Are you a naturalist seeking to observe local flora and fauna? A trail runner in need of a place to train when you can’t make it to the mountains? A dog owner looking for a place to walk with your furry friend? A parent hoping to introduce a child to the wonderful outdoors? Or maybe just a busy urban dweller searching for a quick escape from the hustle and bustle of city life? If you fit any of these descriptions, then look no further. Seward Park is the place for you!

Located southeast from downtown Seattle, Seward Park resides on the Bailey Peninsula in the neighborhood that shares its name. The city of Seattle bought the peninsula in 1911 and began developing the area into a park shortly thereafter. Since then, the park has become home to a variety of educational, recreational, and cultural activities. Visitors can enjoy a 2.4 mile bike and walking loop, an amphitheater, a native plant garden, an art studio, sheltered picnic areas, slightly more challenging hiking trails, a swimming beach, and more.

To start your urban adventure, begin at the Seward Park Environmental & Audubon Center. Here you’ll find restrooms, waste bags to clean up after your dog, an information kiosk with facts about the park’s plant and animal life, and knowledgeable staff members who can help you make the most of your visit. Next, head southeast from the Audubon Center toward the children’s playground to find the start of the outer bike and walking path that hugs the shoreline surrounding to park for 2.4 miles, labeled as trail #10 on the park map.

This trail is paved the entire way around and can be enjoyed by people of all fitness levels and abilities. As you begin walking along the path, take note of the poison oak signs. Stay on the path or trails to avoid an itchy encounter. You’ll also notice lots of benches throughout the park to take a rest or to simply gaze out at beautiful Lake Washington.

At a little over half a mile you will come to a junction with another intersecting trail, trail #2. If you’d like to cut the longer loop of the park short, make a left at this junction to cut across the park, otherwise continue straight. Shortly after this junction you will come across the site of the Seward Park Fish Hatchery built in 1935. Although the hatchery has been closed for some time, remnants of it can still be seen. Make sure to stop at the nearby information kiosk to read about its history.

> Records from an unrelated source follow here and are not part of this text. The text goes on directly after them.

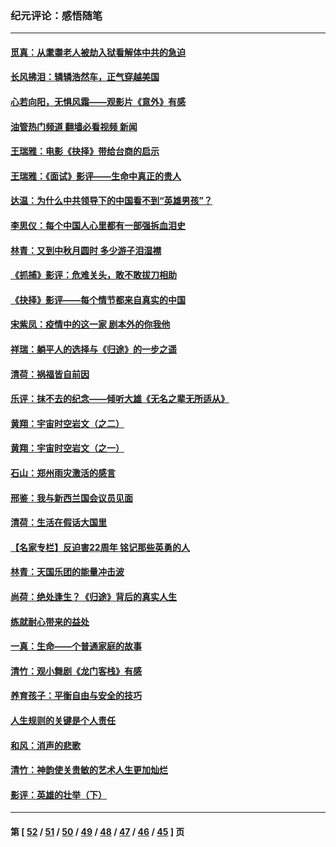 ### 纪元评论：感悟随笔
---
#### [觅真：从耄耋老人被劫入狱看解体中共的急迫](../../pages/nsc1035/n13284545.md?10090330) 
#### [长风拂泪：辚辚浩然车，正气穿越美国](../../pages/nsc1035/n13284280.md?10090330) 
#### [心若向阳，无惧风霜——观影片《意外》有感](../../pages/nsc1035/n13275318.md?10090330) 
#### [油管热门频道 翻墙必看视频 新闻](ok?10090330)
#### [王瑞雅：电影《抉择》带给台商的启示](../../pages/nsc1035/n13274064.md?10090330) 
#### [王瑞雅：《面试》影评——生命中真正的贵人](../../pages/nsc1035/n13260528.md?10090330) 
#### [达温：为什么中共领导下的中国看不到“英雄男孩”？](../../pages/nsc1035/n13257099.md?10090330) 
#### [李思仪：每个中国人心里都有一部强拆血泪史](../../pages/nsc1035/n13249632.md?10090330) 
#### [林青：又到中秋月圆时 多少游子泪湿襟](../../pages/nsc1035/n13245916.md?10090330) 
#### [《抓捕》影评：危难关头，敢不敢拔刀相助](../../pages/nsc1035/n13244251.md?10090330) 
#### [《抉择》影评——每个情节都来自真实的中国](../../pages/nsc1035/n13242564.md?10090330) 
#### [宋紫凤：疫情中的这一家 剧本外的你我他](../../pages/nsc1035/n13242358.md?10090330) 
#### [祥瑞：躺平人的选择与《归途》的一步之遥](../../pages/nsc1035/n13213201.md?10090330) 
#### [清荷：祸福皆自前因](../../pages/nsc1035/n13213177.md?10090330) 
#### [乐评：抹不去的纪念——倾听大雄《无名之辈无所适从》](../../pages/nsc1035/n13163359.md?10090330) 
#### [黄翔：宇宙时空岩文（之二）](../../pages/nsc1035/n13141116.md?10090330) 
#### [黄翔：宇宙时空岩文（之一）](../../pages/nsc1035/n13140355.md?10090330) 
#### [石山：郑州雨灾激活的感言](../../pages/nsc1035/n13135372.md?10090330) 
#### [邢鉴：我与新西兰国会议员见面](../../pages/nsc1035/n13111626.md?10090330) 
#### [清荷：生活在假话大国里](../../pages/nsc1035/n13103916.md?10090330) 
#### [【名家专栏】反迫害22周年 铭记那些英勇的人](../../pages/nsc1035/n13102771.md?10090330) 
#### [林青：天国乐团的能量冲击波](../../pages/nsc1035/n13099634.md?10090330) 
#### [尚荷：绝处逢生？《归途》背后的真实人生](../../pages/nsc1035/n13099470.md?10090330) 
#### [练就耐心带来的益处](../../pages/nsc1035/n13081876.md?10090330) 
#### [一真：生命——个普通家庭的故事](../../pages/nsc1035/n13075782.md?10090330) 
#### [清竹：观小舞剧《龙门客栈》有感](../../pages/nsc1035/n13069850.md?10090330) 
#### [养育孩子：平衡自由与安全的技巧](../../pages/nsc1035/n13054510.md?10090330) 
#### [人生规则的关键是个人责任](../../pages/nsc1035/n13053252.md?10090330) 
#### [和风：消声的悲歌](../../pages/nsc1035/n13051994.md?10090330) 
#### [清竹：神韵使关贵敏的艺术人生更加灿烂](../../pages/nsc1035/n13038731.md?10090330) 
#### [影评：英雄的壮举（下）](../../pages/nsc1035/n13027438.md?10090330) 

---
#### 第 [ [52](./52.md?10090330) / [51](./51.md?10090330) / [50](./50.md?10090330) / [49](./49.md?10090330) / [48](./48.md?10090330) / [47](./47.md?10090330) / [46](./46.md?10090330) / [45](./45.md?10090330) ] 页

Continuing on, you will come to another junction at approximately 1.75 miles. From here, you can leave the paved path and head into the interior of the park, where you will find slightly more rugged, wooded trails. These trails are ideal for those looking for a challenge and a detour from the more popular outer loop; however, be mindful of roots, logs and rocks that could present an obstacle for some. The interior dirt and gravel paths are all interconnecting and no more than a mile each.

After a side trip through the forest, return to the paved trail and continue heading west back toward the Seward Park Environmental & Audubon Center. You’ll encounter outstanding views of downtown Seattle, a friendly reminder that you barely have to leave the city to find an outdoor haven.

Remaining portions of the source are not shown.